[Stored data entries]
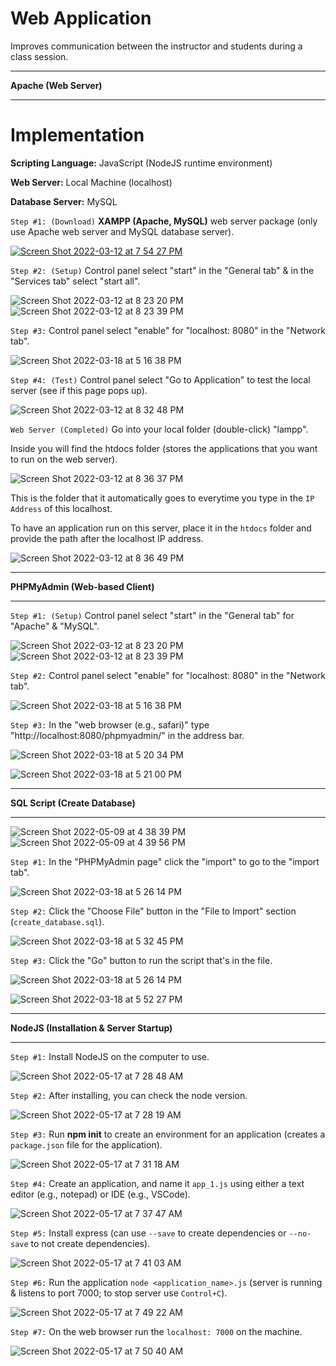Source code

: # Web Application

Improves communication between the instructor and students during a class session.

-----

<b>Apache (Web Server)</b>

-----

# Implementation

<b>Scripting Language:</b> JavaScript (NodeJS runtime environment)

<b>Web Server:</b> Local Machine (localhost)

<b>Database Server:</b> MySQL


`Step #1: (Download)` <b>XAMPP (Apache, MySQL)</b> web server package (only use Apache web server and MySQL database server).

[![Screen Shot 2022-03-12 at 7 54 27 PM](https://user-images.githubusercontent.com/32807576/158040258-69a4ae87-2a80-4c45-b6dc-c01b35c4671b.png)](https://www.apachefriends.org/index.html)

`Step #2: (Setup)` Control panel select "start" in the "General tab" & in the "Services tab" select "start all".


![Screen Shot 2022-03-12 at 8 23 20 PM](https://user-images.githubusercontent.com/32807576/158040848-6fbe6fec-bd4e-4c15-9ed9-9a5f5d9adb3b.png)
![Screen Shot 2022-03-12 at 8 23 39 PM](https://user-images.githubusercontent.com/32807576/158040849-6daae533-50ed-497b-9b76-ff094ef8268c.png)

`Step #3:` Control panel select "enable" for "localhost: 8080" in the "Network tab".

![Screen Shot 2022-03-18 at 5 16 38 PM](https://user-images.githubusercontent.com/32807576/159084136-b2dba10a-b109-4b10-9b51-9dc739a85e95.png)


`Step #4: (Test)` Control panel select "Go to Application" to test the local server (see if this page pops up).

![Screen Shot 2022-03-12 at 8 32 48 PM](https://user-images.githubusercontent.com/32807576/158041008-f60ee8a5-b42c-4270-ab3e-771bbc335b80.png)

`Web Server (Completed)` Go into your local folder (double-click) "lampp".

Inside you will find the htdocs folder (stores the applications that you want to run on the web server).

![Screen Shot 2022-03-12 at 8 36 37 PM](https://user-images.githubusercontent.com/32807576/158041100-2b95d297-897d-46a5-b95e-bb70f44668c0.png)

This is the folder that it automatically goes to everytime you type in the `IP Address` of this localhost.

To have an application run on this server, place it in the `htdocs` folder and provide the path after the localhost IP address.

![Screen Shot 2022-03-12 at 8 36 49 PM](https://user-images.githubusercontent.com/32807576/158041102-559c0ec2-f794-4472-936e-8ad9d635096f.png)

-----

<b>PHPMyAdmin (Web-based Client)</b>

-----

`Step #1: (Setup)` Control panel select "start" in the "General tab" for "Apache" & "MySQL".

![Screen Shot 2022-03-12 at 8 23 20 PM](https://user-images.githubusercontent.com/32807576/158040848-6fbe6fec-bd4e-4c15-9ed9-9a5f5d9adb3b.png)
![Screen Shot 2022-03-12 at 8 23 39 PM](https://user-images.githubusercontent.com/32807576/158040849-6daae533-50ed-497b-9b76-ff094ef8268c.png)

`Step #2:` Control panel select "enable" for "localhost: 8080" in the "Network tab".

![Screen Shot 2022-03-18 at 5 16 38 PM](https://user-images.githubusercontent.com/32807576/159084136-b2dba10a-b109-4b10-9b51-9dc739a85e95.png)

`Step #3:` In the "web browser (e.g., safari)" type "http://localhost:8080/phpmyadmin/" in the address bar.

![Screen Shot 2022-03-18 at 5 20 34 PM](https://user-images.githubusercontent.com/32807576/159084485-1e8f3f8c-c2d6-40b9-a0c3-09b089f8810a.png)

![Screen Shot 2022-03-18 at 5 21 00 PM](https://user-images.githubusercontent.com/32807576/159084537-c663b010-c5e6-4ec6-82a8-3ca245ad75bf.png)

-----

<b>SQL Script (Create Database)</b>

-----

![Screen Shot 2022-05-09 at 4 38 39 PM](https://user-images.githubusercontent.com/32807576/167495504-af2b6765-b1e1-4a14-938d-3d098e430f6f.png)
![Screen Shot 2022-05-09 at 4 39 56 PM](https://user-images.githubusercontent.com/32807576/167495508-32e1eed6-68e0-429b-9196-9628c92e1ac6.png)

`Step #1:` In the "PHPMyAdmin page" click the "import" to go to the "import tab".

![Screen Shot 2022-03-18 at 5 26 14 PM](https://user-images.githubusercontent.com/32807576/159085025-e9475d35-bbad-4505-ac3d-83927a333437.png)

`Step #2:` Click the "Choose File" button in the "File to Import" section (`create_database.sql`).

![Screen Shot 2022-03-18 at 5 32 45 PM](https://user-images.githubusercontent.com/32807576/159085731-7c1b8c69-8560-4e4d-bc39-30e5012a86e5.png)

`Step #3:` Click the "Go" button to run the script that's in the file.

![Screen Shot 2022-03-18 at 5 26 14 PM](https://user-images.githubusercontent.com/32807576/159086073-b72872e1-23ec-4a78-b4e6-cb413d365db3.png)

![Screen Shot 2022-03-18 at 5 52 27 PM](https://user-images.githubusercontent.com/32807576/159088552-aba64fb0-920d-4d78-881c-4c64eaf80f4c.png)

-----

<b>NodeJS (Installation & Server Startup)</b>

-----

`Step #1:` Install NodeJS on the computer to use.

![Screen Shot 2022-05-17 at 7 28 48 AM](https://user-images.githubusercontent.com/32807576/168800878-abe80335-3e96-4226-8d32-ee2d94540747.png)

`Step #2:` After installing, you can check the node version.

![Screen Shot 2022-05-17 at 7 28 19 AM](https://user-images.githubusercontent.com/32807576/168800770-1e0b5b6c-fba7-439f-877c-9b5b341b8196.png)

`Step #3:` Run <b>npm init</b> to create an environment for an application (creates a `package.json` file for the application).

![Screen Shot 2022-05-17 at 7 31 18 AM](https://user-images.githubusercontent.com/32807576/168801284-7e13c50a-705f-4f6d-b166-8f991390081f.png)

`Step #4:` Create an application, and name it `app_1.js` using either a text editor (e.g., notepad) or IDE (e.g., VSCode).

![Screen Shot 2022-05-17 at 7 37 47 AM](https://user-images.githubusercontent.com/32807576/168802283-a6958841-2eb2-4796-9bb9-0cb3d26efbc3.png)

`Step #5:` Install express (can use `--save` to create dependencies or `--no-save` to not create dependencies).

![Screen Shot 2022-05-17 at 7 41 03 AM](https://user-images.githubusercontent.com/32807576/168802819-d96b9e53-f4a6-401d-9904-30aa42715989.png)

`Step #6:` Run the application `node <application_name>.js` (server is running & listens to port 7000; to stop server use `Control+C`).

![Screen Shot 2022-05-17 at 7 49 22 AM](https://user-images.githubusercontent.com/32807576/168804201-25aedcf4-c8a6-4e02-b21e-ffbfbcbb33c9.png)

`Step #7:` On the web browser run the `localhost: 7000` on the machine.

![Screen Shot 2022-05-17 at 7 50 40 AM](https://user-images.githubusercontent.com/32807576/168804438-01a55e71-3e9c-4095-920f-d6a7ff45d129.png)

• **Goal of the exercise**:
The output has to match the data above line for line, except that pictures are dropped.

• **Solution**:
Source code

: # Web Application

Improves communication between the instructor and students during a class session.

-----

<b>Apache (Web Server)</b>

-----

# Implementation

<b>Scripting Language:</b> JavaScript (NodeJS runtime environment)

<b>Web Server:</b> Local Machine (localhost)

<b>Database Server:</b> MySQL


`Step #1: (Download)` <b>XAMPP (Apache, MySQL)</b> web server package (only use Apache web server and MySQL database server).

[![Screen Shot 2022-03-12 at 7 54 27 PM](https://user-images.githubusercontent.com/32807576/158040258-69a4ae87-2a80-4c45-b6dc-c01b35c4671b.png)](https://www.apachefriends.org/index.html)

`Step #2: (Setup)` Control panel select "start" in the "General tab" & in the "Services tab" select "start all".


![Screen Shot 2022-03-12 at 8 23 20 PM](https://user-images.githubusercontent.com/32807576/158040848-6fbe6fec-bd4e-4c15-9ed9-9a5f5d9adb3b.png)
![Screen Shot 2022-03-12 at 8 23 39 PM](https://user-images.githubusercontent.com/32807576/158040849-6daae533-50ed-497b-9b76-ff094ef8268c.png)

`Step #3:` Control panel select "enable" for "localhost: 8080" in the "Network tab".

![Screen Shot 2022-03-18 at 5 16 38 PM](https://user-images.githubusercontent.com/32807576/159084136-b2dba10a-b109-4b10-9b51-9dc739a85e95.png)


`Step #4: (Test)` Control panel select "Go to Application" to test the local server (see if this page pops up).

![Screen Shot 2022-03-12 at 8 32 48 PM](https://user-images.githubusercontent.com/32807576/158041008-f60ee8a5-b42c-4270-ab3e-771bbc335b80.png)

`Web Server (Completed)` Go into your local folder (double-click) "lampp".

Inside you will find the htdocs folder (stores the applications that you want to run on the web server).

![Screen Shot 2022-03-12 at 8 36 37 PM](https://user-images.githubusercontent.com/32807576/158041100-2b95d297-897d-46a5-b95e-bb70f44668c0.png)

This is the folder that it automatically goes to everytime you type in the `IP Address` of this localhost.

To have an application run on this server, place it in the `htdocs` folder and provide the path after the localhost IP address.

![Screen Shot 2022-03-12 at 8 36 49 PM](https://user-images.githubusercontent.com/32807576/158041102-559c0ec2-f794-4472-936e-8ad9d635096f.png)

-----

<b>PHPMyAdmin (Web-based Client)</b>

-----

`Step #1: (Setup)` Control panel select "start" in the "General tab" for "Apache" & "MySQL".

![Screen Shot 2022-03-12 at 8 23 20 PM](https://user-images.githubusercontent.com/32807576/158040848-6fbe6fec-bd4e-4c15-9ed9-9a5f5d9adb3b.png)
![Screen Shot 2022-03-12 at 8 23 39 PM](https://user-images.githubusercontent.com/32807576/158040849-6daae533-50ed-497b-9b76-ff094ef8268c.png)

`Step #2:` Control panel select "enable" for "localhost: 8080" in the "Network tab".

![Screen Shot 2022-03-18 at 5 16 38 PM](https://user-images.githubusercontent.com/32807576/159084136-b2dba10a-b109-4b10-9b51-9dc739a85e95.png)

`Step #3:` In the "web browser (e.g., safari)" type "http://localhost:8080/phpmyadmin/" in the address bar.

![Screen Shot 2022-03-18 at 5 20 34 PM](https://user-images.githubusercontent.com/32807576/159084485-1e8f3f8c-c2d6-40b9-a0c3-09b089f8810a.png)

![Screen Shot 2022-03-18 at 5 21 00 PM](https://user-images.githubusercontent.com/32807576/159084537-c663b010-c5e6-4ec6-82a8-3ca245ad75bf.png)

-----

<b>SQL Script (Create Database)</b>

-----

![Screen Shot 2022-05-09 at 4 38 39 PM](https://user-images.githubusercontent.com/32807576/167495504-af2b6765-b1e1-4a14-938d-3d098e430f6f.png)
![Screen Shot 2022-05-09 at 4 39 56 PM](https://user-images.githubusercontent.com/32807576/167495508-32e1eed6-68e0-429b-9196-9628c92e1ac6.png)

`Step #1:` In the "PHPMyAdmin page" click the "import" to go to the "import tab".

![Screen Shot 2022-03-18 at 5 26 14 PM](https://user-images.githubusercontent.com/32807576/159085025-e9475d35-bbad-4505-ac3d-83927a333437.png)

`Step #2:` Click the "Choose File" button in the "File to Import" section (`create_database.sql`).

![Screen Shot 2022-03-18 at 5 32 45 PM](https://user-images.githubusercontent.com/32807576/159085731-7c1b8c69-8560-4e4d-bc39-30e5012a86e5.png)

`Step #3:` Click the "Go" button to run the script that's in the file.

![Screen Shot 2022-03-18 at 5 26 14 PM](https://user-images.githubusercontent.com/32807576/159086073-b72872e1-23ec-4a78-b4e6-cb413d365db3.png)

![Screen Shot 2022-03-18 at 5 52 27 PM](https://user-images.githubusercontent.com/32807576/159088552-aba64fb0-920d-4d78-881c-4c64eaf80f4c.png)

-----

<b>NodeJS (Installation & Server Startup)</b>

-----

`Step #1:` Install NodeJS on the computer to use.

![Screen Shot 2022-05-17 at 7 28 48 AM](https://user-images.githubusercontent.com/32807576/168800878-abe80335-3e96-4226-8d32-ee2d94540747.png)

`Step #2:` After installing, you can check the node version.

![Screen Shot 2022-05-17 at 7 28 19 AM](https://user-images.githubusercontent.com/32807576/168800770-1e0b5b6c-fba7-439f-877c-9b5b341b8196.png)

`Step #3:` Run <b>npm init</b> to create an environment for an application (creates a `package.json` file for the application).

![Screen Shot 2022-05-17 at 7 31 18 AM](https://user-images.githubusercontent.com/32807576/168801284-7e13c50a-705f-4f6d-b166-8f991390081f.png)

`Step #4:` Create an application, and name it `app_1.js` using either a text editor (e.g., notepad) or IDE (e.g., VSCode).

![Screen Shot 2022-05-17 at 7 37 47 AM](https://user-images.githubusercontent.com/32807576/168802283-a6958841-2eb2-4796-9bb9-0cb3d26efbc3.png)

`Step #5:` Install express (can use `--save` to create dependencies or `--no-save` to not create dependencies).

![Screen Shot 2022-05-17 at 7 41 03 AM](https://user-images.githubusercontent.com/32807576/168802819-d96b9e53-f4a6-401d-9904-30aa42715989.png)

`Step #6:` Run the application `node <application_name>.js` (server is running & listens to port 7000; to stop server use `Control+C`).

![Screen Shot 2022-05-17 at 7 49 22 AM](https://user-images.githubusercontent.com/32807576/168804201-25aedcf4-c8a6-4e02-b21e-ffbfbcbb33c9.png)

`Step #7:` On the web browser run the `localhost: 7000` on the machine.

![Screen Shot 2022-05-17 at 7 50 40 AM](https://user-images.githubusercontent.com/32807576/168804438-01a55e71-3e9c-4095-920f-d6a7ff45d129.png)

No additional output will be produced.